31 Jan

Darf man Fleisch essen, wenn Tiere Rechte haben? Eine Antwort auf Konrad Ott

Von Marina Moreno und Adriano Mannino (München)


Konrad Ott schließt seinen spannenden Beitrag “Warum ich kein Vegetarier bin” mit der folgenden Bemerkung und Frage:

“Ich erwarte nicht, dass Tierrechtler*innen meiner Lebensart, Nicht-Vegetarier zu sein, zustimmen werden. Aber das brauchen sie auch nicht.
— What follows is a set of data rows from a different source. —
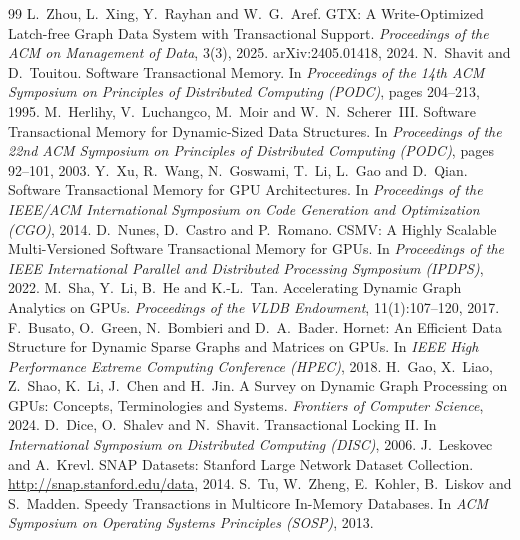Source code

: \documentclass[11pt,a4paper,oneside]{report}
\begin{document}
\begin{singlespace}
\renewcommand{\bibname}{Bibliography}
\cleardoublepage{}
\begin{thebibliography}{99}
 L.~Zhou, L.~Xing, Y.~Rayhan and W.~G.~Aref. GTX: A Write-Optimized Latch-free Graph Data System with
  Transactional Support. \emph{Proceedings of the ACM on Management of Data}, 3(3), 2025. arXiv:2405.01418, 2024.
 N.~Shavit and D.~Touitou. Software Transactional Memory. In \emph{Proceedings of the 14th ACM Symposium on
  Principles of Distributed Computing (PODC)}, pages 204--213, 1995.
 M.~Herlihy, V.~Luchangco, M.~Moir and W.~N.~Scherer~III. Software Transactional Memory for
  Dynamic-Sized Data Structures. In \emph{Proceedings of the 22nd ACM Symposium on Principles of Distributed Computing
  (PODC)}, pages 92--101, 2003.
 Y.~Xu, R.~Wang, N.~Goswami, T.~Li, L.~Gao and D.~Qian. Software Transactional Memory for GPU
  Architectures. In \emph{Proceedings of the IEEE/ACM International Symposium on Code Generation and Optimization
  (CGO)}, 2014.
 D.~Nunes, D.~Castro and P.~Romano. CSMV: A Highly Scalable Multi-Versioned Software Transactional
  Memory for GPUs. In \emph{Proceedings of the IEEE International Parallel and Distributed Processing Symposium
  (IPDPS)}, 2022.
 M.~Sha, Y.~Li, B.~He and K.-L.~Tan. Accelerating Dynamic Graph Analytics on GPUs. \emph{Proceedings
  of the VLDB Endowment}, 11(1):107--120, 2017.
 F.~Busato, O.~Green, N.~Bombieri and D.~A.~Bader. Hornet: An Efficient Data Structure for Dynamic
  Sparse Graphs and Matrices on GPUs. In \emph{IEEE High Performance Extreme Computing Conference (HPEC)}, 2018.
 H.~Gao, X.~Liao, Z.~Shao, K.~Li, J.~Chen and H.~Jin. A Survey on Dynamic Graph Processing on GPUs:
  Concepts, Terminologies and Systems. \emph{Frontiers of Computer Science}, 2024.
 D.~Dice, O.~Shalev and N.~Shavit. Transactional Locking II. In \emph{International Symposium on
  Distributed Computing (DISC)}, 2006.
 J.~Leskovec and A.~Krevl. SNAP Datasets: Stanford Large Network Dataset Collection.
  \url{http://snap.stanford.edu/data}, 2014.
 S.~Tu, W.~Zheng, E.~Kohler, B.~Liskov and S.~Madden. Speedy Transactions in Multicore In-Memory
  Databases. In \emph{ACM Symposium on Operating Systems Principles (SOSP)}, 2013.
\end{thebibliography}
\end{singlespace}
\end{document}
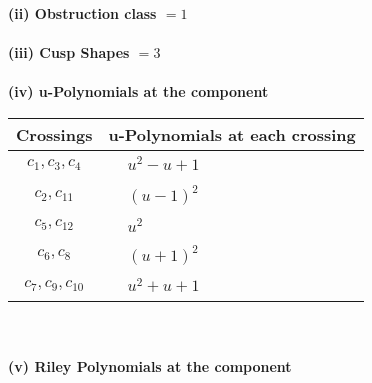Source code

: \documentclass[1p]{elsarticle_modified}
\theoremstyle{definition}
\begin{document}
\flushleft \textbf{(ii) Obstruction class $= 1$}\\~\\
\flushleft \textbf{(iii) Cusp Shapes $= 3$}\\~\\
\newpage\renewcommand{\arraystretch}{1}
\flushleft \textbf{(iv) u-Polynomials at the component}\newline \\
\begin{tabular}{m{50pt}|m{274pt}}
Crossings & \hspace{64pt}u-Polynomials at each crossing \\
\hline $$\begin{aligned}c_{1},c_{3},c_{4}\end{aligned}$$&$\begin{aligned}
&u^2- u+1
\end{aligned}$\\
\hline $$\begin{aligned}c_{2},c_{11}\end{aligned}$$&$\begin{aligned}
&(u-1)^2
\end{aligned}$\\
\hline $$\begin{aligned}c_{5},c_{12}\end{aligned}$$&$\begin{aligned}
&u^2
\end{aligned}$\\
\hline $$\begin{aligned}c_{6},c_{8}\end{aligned}$$&$\begin{aligned}
&(u+1)^2
\end{aligned}$\\
\hline $$\begin{aligned}c_{7},c_{9},c_{10}\end{aligned}$$&$\begin{aligned}
&u^2+u+1
\end{aligned}$\\
\hline
\end{tabular}\\~\\
\newpage\renewcommand{\arraystretch}{1}
\flushleft \textbf{(v) Riley Polynomials at the component}\newline \\
\end{document}

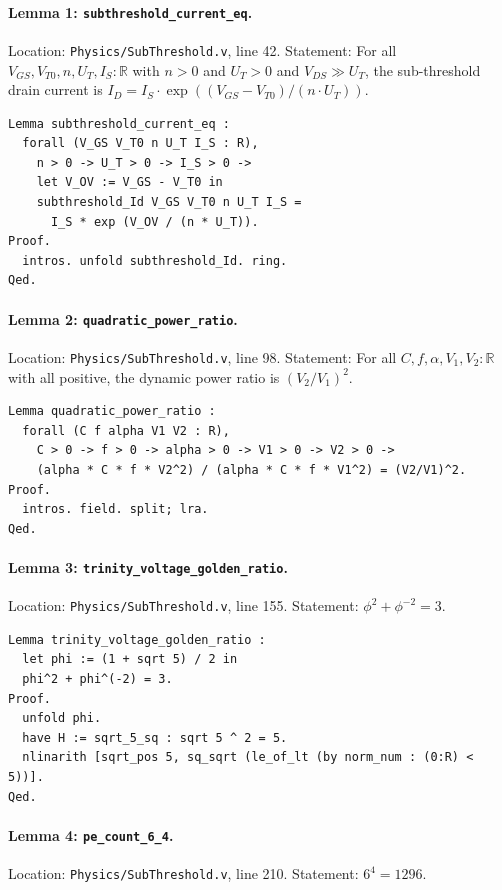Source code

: \paragraph{Lemma 1: \texttt{subthreshold\_current\_eq}.}
Location: \texttt{Physics/SubThreshold.v}, line 42.
Statement: For all $V_{GS}, V_{T0}, n, U_T, I_S : \mathbb{R}$ with $n > 0$ and
$U_T > 0$ and $V_{DS} \gg U_T$, the sub-threshold drain current is
$I_D = I_S \cdot \exp((V_{GS} - V_{T0}) / (n \cdot U_T))$.

\begin{verbatim}
Lemma subthreshold_current_eq :
  forall (V_GS V_T0 n U_T I_S : R),
    n > 0 -> U_T > 0 -> I_S > 0 ->
    let V_OV := V_GS - V_T0 in
    subthreshold_Id V_GS V_T0 n U_T I_S =
      I_S * exp (V_OV / (n * U_T)).
Proof.
  intros. unfold subthreshold_Id. ring.
Qed.
\end{verbatim}

\paragraph{Lemma 2: \texttt{quadratic\_power\_ratio}.}
Location: \texttt{Physics/SubThreshold.v}, line 98.
Statement: For all $C, f, \alpha, V_1, V_2 : \mathbb{R}$ with all positive, the
dynamic power ratio is $(V_2/V_1)^2$.

\begin{verbatim}
Lemma quadratic_power_ratio :
  forall (C f alpha V1 V2 : R),
    C > 0 -> f > 0 -> alpha > 0 -> V1 > 0 -> V2 > 0 ->
    (alpha * C * f * V2^2) / (alpha * C * f * V1^2) = (V2/V1)^2.
Proof.
  intros. field. split; lra.
Qed.
\end{verbatim}

\paragraph{Lemma 3: \texttt{trinity\_voltage\_golden\_ratio}.}
Location: \texttt{Physics/SubThreshold.v}, line 155.
Statement: $\phi^2 + \phi^{-2} = 3$.

\begin{verbatim}
Lemma trinity_voltage_golden_ratio :
  let phi := (1 + sqrt 5) / 2 in
  phi^2 + phi^(-2) = 3.
Proof.
  unfold phi.
  have H := sqrt_5_sq : sqrt 5 ^ 2 = 5.
  nlinarith [sqrt_pos 5, sq_sqrt (le_of_lt (by norm_num : (0:R) < 5))].
Qed.
\end{verbatim}

\paragraph{Lemma 4: \texttt{pe\_count\_6\_4}.}
Location: \texttt{Physics/SubThreshold.v}, line 210.
Statement: $6^4 = 1296$.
Ich möchte niemandem den Vegetarismus streitig machen, wenn sie/er von bestimmten Begründungsfiguren (Tierrechte) überzeugt ist und die „clear and uncomprimising implications“ (Regan 1989, S. 13) attraktiv findet. Die Frage bleibt, ob meine Position von Tierrechtler*innen als moralisch vertretbar geachtet oder nur notgedrungen toleriert werden kann.”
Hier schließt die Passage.